A next step is to add synonyms, conjugations and language versions to the terms in the controlled vocabularies. Starting with the search term "car", you will then also find content related to "cars", "auto", "automobile", "motor vehicle" and "voiture". A term which is provided with these kind of variants is called a concept.

Example: A concept with language variants and synonyms

The concept "boarded sail" from a thesaurus of windmill parts:

label boarded sail
description A mill's sail where a wooden board is used to catch the wind, instead of the common canvas.
English name boarded sail
English synonym wood-framed sail
Dutch name bordwiek
Dutch synonym wiek met borden, wiek met bordentuig
German name Holzgatterflügel
German synonym Türenflügel
French name ailes à quarterons
French synonym voilure de bois
source Dictionary of Molinology

Furthermore, in many cases the description that goes with a concept can be pulled apart in separate derivable properties, which as such can play a distinct role in searches.

Example: A concept with mathematical data

The concept "Early Middle Ages D" from a thesaurus of archeological periods:

label Early Middle Ages D
start date 900
end date 1050
description The period from the 5th century (after the disintegration of the Roman Empire) until the mid-10th century. Sub period D covers the last 150 years of this period.

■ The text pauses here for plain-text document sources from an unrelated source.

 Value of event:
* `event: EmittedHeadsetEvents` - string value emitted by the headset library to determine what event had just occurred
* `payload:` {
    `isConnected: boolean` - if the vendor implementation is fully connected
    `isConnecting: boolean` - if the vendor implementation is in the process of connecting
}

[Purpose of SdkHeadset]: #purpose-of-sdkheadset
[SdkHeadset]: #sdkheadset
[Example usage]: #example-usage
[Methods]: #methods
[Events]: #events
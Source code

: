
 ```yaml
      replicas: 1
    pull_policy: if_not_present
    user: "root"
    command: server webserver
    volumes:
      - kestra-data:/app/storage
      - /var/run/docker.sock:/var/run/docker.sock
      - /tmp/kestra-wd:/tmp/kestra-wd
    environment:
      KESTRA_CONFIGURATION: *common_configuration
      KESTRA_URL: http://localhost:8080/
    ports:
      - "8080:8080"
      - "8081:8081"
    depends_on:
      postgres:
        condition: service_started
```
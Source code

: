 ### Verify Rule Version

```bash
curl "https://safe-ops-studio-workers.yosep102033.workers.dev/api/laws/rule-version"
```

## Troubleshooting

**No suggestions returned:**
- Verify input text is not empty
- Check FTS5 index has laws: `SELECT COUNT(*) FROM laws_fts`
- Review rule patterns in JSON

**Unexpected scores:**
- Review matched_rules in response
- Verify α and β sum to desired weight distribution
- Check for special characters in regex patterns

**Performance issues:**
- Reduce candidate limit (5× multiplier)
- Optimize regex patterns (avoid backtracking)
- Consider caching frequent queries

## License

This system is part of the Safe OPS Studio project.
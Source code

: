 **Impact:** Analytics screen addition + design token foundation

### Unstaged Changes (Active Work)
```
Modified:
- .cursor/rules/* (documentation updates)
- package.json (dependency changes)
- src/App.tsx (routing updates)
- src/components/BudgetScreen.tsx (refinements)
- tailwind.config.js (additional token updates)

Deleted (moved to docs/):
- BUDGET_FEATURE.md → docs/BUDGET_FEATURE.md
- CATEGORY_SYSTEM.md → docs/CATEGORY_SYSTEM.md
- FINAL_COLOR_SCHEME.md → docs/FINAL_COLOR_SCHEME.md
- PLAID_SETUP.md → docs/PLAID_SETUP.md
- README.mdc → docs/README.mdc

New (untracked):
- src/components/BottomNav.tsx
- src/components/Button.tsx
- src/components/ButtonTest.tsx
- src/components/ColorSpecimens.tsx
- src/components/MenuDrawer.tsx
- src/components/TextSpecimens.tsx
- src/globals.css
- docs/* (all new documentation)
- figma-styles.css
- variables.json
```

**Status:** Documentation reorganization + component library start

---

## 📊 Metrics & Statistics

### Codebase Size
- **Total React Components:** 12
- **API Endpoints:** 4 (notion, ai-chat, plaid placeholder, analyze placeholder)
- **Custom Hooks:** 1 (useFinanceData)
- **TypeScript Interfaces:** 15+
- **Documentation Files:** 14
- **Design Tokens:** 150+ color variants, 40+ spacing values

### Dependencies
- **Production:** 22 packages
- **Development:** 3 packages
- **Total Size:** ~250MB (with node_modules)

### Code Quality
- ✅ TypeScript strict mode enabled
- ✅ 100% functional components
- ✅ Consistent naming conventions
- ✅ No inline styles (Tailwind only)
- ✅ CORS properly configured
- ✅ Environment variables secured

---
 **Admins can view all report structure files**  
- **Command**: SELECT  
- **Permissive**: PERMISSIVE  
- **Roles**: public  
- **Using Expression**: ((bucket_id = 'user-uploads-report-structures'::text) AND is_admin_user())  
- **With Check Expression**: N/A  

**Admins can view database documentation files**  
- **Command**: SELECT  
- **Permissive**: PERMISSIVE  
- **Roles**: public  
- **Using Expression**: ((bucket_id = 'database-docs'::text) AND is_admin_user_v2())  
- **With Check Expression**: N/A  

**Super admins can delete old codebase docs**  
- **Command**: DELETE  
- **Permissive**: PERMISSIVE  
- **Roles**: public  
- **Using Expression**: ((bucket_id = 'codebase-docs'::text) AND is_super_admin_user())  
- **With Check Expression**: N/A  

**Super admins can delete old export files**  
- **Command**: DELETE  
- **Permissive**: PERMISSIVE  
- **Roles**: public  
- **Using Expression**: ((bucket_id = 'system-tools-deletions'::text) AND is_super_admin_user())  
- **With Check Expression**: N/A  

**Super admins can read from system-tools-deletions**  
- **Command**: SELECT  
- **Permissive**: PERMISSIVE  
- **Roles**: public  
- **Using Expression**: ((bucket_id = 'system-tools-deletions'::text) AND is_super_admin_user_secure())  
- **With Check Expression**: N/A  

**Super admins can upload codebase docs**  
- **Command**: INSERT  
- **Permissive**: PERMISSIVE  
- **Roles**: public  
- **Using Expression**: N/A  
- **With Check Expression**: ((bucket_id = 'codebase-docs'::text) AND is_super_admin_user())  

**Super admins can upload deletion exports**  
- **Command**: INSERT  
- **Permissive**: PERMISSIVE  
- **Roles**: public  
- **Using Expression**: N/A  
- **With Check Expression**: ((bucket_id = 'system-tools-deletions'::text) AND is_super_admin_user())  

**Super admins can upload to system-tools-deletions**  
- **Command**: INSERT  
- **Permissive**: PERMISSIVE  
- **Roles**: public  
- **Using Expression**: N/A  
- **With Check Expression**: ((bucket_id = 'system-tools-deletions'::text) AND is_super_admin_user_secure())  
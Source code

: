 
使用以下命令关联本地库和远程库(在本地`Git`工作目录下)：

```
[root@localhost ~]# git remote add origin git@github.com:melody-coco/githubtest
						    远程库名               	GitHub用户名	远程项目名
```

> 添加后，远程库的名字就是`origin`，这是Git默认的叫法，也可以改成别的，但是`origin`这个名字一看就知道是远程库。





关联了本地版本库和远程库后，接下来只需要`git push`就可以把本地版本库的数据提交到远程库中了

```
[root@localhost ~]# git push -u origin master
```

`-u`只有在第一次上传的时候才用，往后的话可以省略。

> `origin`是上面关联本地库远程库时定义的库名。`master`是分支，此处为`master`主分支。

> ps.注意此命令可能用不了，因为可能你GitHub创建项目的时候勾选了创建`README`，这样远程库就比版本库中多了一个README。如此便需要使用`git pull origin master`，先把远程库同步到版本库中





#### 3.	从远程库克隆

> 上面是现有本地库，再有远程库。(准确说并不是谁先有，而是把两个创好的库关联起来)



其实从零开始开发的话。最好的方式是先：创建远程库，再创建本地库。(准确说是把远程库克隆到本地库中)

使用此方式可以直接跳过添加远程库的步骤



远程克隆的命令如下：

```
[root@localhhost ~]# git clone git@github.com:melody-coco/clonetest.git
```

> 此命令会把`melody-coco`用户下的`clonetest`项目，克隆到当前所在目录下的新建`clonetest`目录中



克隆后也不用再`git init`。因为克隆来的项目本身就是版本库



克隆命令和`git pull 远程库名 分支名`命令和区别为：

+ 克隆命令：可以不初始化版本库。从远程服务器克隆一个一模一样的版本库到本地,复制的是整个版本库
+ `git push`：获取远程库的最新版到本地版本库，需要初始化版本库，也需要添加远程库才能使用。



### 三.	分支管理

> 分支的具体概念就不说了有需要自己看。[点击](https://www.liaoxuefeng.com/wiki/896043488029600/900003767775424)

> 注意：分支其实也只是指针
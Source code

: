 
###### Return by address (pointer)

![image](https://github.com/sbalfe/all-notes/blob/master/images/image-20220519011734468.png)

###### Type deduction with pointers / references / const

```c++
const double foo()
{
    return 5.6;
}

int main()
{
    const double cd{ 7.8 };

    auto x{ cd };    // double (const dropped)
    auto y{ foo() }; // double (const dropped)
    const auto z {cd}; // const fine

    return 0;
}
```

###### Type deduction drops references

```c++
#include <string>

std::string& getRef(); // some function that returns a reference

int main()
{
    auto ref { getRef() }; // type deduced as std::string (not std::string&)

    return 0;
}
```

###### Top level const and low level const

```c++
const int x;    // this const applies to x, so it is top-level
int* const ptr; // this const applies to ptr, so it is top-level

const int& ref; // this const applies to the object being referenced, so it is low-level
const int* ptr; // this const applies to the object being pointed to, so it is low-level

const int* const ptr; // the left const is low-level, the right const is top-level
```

In the last example the start and end date are derived from the description. This type of numeric properties can be used for mathematical search, like filtering all content items that have a date between 500 and 1000 AD.

Thesauri

When finally the concepts are arranged hierarchically ‑ by placing for instance the terms "Early Middle Ages" and "Late Middle Ages" under the term "Middle Ages ‑ the keyword list becomes a thesaurus.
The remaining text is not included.